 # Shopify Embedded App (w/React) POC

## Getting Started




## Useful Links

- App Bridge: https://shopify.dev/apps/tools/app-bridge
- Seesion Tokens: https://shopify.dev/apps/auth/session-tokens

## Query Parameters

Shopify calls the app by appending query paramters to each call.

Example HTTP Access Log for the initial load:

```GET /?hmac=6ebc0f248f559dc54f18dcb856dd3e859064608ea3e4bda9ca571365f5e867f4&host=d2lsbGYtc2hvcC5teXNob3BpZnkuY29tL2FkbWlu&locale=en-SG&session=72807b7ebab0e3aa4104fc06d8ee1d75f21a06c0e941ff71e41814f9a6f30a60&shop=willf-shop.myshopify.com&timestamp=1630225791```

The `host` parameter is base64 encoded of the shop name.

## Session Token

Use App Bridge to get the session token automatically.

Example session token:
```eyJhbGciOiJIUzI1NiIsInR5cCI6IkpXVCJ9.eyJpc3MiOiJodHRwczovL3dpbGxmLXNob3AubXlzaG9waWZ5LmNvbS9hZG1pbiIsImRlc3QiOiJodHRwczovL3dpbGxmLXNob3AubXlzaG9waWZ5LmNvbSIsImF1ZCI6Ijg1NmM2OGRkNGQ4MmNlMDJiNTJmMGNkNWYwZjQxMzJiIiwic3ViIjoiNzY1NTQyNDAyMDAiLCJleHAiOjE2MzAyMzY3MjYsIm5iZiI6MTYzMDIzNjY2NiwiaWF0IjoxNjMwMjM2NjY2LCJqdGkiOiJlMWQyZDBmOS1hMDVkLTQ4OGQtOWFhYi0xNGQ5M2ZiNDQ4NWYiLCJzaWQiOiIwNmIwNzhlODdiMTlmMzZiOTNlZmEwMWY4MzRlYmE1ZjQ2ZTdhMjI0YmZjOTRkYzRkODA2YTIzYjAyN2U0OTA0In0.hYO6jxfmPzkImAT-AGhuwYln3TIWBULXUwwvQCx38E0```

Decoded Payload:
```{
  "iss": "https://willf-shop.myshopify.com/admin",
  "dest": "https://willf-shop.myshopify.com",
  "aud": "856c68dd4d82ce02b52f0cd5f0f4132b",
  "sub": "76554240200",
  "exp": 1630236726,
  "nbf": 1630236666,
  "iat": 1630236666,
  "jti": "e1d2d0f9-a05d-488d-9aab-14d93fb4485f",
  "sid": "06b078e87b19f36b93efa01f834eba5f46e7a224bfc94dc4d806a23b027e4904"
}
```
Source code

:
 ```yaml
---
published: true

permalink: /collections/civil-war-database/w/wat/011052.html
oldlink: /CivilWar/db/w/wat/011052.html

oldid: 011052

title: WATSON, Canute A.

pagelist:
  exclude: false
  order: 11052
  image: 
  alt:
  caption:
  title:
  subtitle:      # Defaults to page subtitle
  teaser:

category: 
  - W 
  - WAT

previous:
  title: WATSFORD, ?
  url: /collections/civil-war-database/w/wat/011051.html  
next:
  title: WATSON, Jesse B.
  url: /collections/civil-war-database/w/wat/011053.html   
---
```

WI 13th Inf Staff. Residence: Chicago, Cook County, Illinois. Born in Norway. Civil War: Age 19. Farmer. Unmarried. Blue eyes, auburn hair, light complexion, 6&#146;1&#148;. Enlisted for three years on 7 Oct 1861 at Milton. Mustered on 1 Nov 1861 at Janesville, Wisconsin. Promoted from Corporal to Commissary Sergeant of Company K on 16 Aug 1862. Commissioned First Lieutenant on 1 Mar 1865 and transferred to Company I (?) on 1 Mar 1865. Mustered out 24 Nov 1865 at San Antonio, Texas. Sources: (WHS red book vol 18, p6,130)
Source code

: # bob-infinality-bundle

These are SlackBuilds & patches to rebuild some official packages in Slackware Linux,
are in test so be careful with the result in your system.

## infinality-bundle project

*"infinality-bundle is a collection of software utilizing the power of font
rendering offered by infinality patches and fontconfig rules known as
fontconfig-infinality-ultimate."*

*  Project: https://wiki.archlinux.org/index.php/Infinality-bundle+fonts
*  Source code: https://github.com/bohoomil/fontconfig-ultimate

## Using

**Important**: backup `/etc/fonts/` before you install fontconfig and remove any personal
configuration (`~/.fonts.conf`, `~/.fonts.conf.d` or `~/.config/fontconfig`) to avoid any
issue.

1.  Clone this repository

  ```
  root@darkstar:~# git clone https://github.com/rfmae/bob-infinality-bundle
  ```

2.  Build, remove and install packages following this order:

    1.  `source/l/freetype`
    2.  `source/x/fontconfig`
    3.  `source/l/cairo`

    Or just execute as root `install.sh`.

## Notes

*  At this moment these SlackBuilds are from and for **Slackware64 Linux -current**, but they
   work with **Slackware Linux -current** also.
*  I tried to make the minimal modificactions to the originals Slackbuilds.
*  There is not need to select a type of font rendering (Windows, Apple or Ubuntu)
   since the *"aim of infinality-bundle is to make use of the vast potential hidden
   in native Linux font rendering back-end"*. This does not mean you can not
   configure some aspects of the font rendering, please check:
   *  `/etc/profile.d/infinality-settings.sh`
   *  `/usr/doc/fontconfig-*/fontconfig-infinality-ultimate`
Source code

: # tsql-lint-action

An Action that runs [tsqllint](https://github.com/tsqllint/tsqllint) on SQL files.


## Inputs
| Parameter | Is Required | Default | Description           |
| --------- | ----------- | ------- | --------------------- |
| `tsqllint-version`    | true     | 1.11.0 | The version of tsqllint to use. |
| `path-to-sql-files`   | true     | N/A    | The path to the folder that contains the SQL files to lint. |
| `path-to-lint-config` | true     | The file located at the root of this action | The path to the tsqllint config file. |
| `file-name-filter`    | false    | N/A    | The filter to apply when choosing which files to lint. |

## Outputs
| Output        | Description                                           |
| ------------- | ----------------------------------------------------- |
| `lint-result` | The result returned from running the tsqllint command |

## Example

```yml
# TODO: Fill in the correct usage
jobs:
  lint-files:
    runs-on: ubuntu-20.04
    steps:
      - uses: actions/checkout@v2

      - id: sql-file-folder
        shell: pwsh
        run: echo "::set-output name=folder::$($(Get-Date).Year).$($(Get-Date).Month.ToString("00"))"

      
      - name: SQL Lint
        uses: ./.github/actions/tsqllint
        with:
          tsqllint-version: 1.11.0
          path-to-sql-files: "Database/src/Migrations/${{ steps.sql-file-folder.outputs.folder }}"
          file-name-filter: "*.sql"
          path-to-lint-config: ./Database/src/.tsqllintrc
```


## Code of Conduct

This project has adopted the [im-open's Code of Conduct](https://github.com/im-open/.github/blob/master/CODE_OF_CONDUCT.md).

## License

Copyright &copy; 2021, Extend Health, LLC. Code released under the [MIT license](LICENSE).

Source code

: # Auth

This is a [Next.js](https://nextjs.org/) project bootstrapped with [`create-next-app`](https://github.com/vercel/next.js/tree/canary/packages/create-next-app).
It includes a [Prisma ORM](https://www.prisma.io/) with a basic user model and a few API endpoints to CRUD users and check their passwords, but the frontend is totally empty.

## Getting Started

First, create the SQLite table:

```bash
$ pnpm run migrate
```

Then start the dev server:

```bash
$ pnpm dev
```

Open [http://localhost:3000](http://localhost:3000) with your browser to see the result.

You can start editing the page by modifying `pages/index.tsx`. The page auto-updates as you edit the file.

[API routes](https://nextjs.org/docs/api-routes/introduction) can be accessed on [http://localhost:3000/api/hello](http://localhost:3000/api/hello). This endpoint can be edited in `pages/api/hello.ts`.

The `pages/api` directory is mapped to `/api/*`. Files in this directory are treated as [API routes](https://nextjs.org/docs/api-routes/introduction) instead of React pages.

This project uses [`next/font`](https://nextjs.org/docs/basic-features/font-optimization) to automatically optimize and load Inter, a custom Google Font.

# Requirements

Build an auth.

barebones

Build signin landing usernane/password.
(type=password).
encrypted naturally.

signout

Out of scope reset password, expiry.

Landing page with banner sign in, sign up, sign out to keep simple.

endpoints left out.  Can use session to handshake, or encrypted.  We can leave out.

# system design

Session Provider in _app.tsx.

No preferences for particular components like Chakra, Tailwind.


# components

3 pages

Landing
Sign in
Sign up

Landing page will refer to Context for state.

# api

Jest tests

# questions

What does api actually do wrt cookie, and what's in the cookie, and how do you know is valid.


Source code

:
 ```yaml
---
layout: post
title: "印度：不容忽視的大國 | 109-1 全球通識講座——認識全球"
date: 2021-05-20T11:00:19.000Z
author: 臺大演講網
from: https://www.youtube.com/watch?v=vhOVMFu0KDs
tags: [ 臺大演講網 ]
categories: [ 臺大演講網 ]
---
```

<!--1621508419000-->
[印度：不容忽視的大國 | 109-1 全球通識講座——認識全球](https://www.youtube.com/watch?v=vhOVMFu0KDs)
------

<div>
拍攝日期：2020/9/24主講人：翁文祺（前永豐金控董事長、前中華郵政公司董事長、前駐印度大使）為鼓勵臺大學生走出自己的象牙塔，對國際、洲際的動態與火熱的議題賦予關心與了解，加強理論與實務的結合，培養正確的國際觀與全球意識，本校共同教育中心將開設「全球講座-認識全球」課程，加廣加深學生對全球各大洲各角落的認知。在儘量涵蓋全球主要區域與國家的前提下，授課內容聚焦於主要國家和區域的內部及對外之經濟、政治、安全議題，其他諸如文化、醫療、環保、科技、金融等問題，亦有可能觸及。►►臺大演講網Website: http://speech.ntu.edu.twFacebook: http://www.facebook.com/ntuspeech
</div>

* [Your goal]: Scan the records for the word "true". Copy each line where it turns up.

* [Task answer]:
published: true
| `tsqllint-version`    | true     | 1.11.0 | The version of tsqllint to use. |
| `path-to-sql-files`   | true     | N/A    | The path to the folder that contains the SQL files to lint. |
| `path-to-lint-config` | true     | The file located at the root of this action | The path to the tsqllint config file. |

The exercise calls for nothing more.